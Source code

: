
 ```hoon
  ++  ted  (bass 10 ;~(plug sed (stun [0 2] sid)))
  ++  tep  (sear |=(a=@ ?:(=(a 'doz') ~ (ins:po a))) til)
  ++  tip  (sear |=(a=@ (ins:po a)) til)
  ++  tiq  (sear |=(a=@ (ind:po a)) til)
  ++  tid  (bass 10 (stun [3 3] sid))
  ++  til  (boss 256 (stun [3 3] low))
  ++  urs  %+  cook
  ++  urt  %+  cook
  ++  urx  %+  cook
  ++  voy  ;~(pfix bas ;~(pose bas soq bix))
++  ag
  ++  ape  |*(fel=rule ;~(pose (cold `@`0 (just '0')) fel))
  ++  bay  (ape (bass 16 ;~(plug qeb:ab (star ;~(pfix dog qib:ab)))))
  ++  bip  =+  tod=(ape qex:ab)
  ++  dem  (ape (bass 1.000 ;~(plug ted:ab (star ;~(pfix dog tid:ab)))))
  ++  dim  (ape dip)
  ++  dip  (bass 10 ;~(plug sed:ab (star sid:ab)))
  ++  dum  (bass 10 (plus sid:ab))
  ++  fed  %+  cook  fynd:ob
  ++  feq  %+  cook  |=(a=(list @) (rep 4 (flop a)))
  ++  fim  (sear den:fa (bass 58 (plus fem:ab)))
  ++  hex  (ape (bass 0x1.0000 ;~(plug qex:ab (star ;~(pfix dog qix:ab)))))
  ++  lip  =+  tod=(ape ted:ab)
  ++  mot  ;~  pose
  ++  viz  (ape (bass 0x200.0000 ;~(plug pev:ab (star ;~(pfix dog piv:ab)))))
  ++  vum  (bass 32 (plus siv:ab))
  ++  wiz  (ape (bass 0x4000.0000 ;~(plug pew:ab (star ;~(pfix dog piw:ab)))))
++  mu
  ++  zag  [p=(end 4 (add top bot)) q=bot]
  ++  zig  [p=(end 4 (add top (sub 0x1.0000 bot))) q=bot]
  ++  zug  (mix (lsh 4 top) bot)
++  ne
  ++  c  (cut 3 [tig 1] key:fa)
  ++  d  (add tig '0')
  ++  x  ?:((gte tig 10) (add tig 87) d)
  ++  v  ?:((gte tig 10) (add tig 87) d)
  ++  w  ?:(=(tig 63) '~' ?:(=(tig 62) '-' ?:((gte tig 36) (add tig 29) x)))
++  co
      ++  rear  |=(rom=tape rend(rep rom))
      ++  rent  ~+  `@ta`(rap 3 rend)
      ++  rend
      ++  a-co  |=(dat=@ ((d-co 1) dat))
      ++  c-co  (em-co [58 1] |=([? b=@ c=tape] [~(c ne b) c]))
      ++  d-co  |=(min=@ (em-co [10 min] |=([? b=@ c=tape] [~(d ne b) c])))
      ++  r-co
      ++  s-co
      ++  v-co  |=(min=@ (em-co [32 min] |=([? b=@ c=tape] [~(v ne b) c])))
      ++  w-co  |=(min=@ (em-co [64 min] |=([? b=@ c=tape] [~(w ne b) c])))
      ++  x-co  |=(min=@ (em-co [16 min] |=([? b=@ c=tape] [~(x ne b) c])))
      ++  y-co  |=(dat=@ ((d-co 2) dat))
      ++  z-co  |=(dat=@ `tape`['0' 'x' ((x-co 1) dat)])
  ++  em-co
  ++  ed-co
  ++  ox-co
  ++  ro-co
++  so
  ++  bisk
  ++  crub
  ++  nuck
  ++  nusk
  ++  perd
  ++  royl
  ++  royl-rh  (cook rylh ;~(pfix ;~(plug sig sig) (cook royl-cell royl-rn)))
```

----

* Instructions to follow: Set out the complete listing exactly as shown.

* Expected output:
Source code

:
 ```hoon
  ++  ted  (bass 10 ;~(plug sed (stun [0 2] sid)))
  ++  tep  (sear |=(a=@ ?:(=(a 'doz') ~ (ins:po a))) til)
  ++  tip  (sear |=(a=@ (ins:po a)) til)
  ++  tiq  (sear |=(a=@ (ind:po a)) til)
  ++  tid  (bass 10 (stun [3 3] sid))
  ++  til  (boss 256 (stun [3 3] low))
  ++  urs  %+  cook
  ++  urt  %+  cook
  ++  urx  %+  cook
  ++  voy  ;~(pfix bas ;~(pose bas soq bix))
++  ag
  ++  ape  |*(fel=rule ;~(pose (cold `@`0 (just '0')) fel))
  ++  bay  (ape (bass 16 ;~(plug qeb:ab (star ;~(pfix dog qib:ab)))))
  ++  bip  =+  tod=(ape qex:ab)
  ++  dem  (ape (bass 1.000 ;~(plug ted:ab (star ;~(pfix dog tid:ab)))))
  ++  dim  (ape dip)
  ++  dip  (bass 10 ;~(plug sed:ab (star sid:ab)))
  ++  dum  (bass 10 (plus sid:ab))
  ++  fed  %+  cook  fynd:ob
  ++  feq  %+  cook  |=(a=(list @) (rep 4 (flop a)))
  ++  fim  (sear den:fa (bass 58 (plus fem:ab)))
  ++  hex  (ape (bass 0x1.0000 ;~(plug qex:ab (star ;~(pfix dog qix:ab)))))
  ++  lip  =+  tod=(ape ted:ab)
  ++  mot  ;~  pose
  ++  viz  (ape (bass 0x200.0000 ;~(plug pev:ab (star ;~(pfix dog piv:ab)))))
  ++  vum  (bass 32 (plus siv:ab))
  ++  wiz  (ape (bass 0x4000.0000 ;~(plug pew:ab (star ;~(pfix dog piw:ab)))))
++  mu
  ++  zag  [p=(end 4 (add top bot)) q=bot]
  ++  zig  [p=(end 4 (add top (sub 0x1.0000 bot))) q=bot]
  ++  zug  (mix (lsh 4 top) bot)
++  ne
  ++  c  (cut 3 [tig 1] key:fa)
  ++  d  (add tig '0')
  ++  x  ?:((gte tig 10) (add tig 87) d)
  ++  v  ?:((gte tig 10) (add tig 87) d)
  ++  w  ?:(=(tig 63) '~' ?:(=(tig 62) '-' ?:((gte tig 36) (add tig 29) x)))
++  co
      ++  rear  |=(rom=tape rend(rep rom))
      ++  rent  ~+  `@ta`(rap 3 rend)
      ++  rend
      ++  a-co  |=(dat=@ ((d-co 1) dat))
      ++  c-co  (em-co [58 1] |=([? b=@ c=tape] [~(c ne b) c]))
      ++  d-co  |=(min=@ (em-co [10 min] |=([? b=@ c=tape] [~(d ne b) c])))
      ++  r-co
      ++  s-co
      ++  v-co  |=(min=@ (em-co [32 min] |=([? b=@ c=tape] [~(v ne b) c])))
      ++  w-co  |=(min=@ (em-co [64 min] |=([? b=@ c=tape] [~(w ne b) c])))
      ++  x-co  |=(min=@ (em-co [16 min] |=([? b=@ c=tape] [~(x ne b) c])))
      ++  y-co  |=(dat=@ ((d-co 2) dat))
      ++  z-co  |=(dat=@ `tape`['0' 'x' ((x-co 1) dat)])
  ++  em-co
  ++  ed-co
  ++  ox-co
  ++  ro-co
++  so
  ++  bisk
  ++  crub
  ++  nuck
  ++  nusk
  ++  perd
  ++  royl
  ++  royl-rh  (cook rylh ;~(pfix ;~(plug sig sig) (cook royl-cell royl-rn)))
```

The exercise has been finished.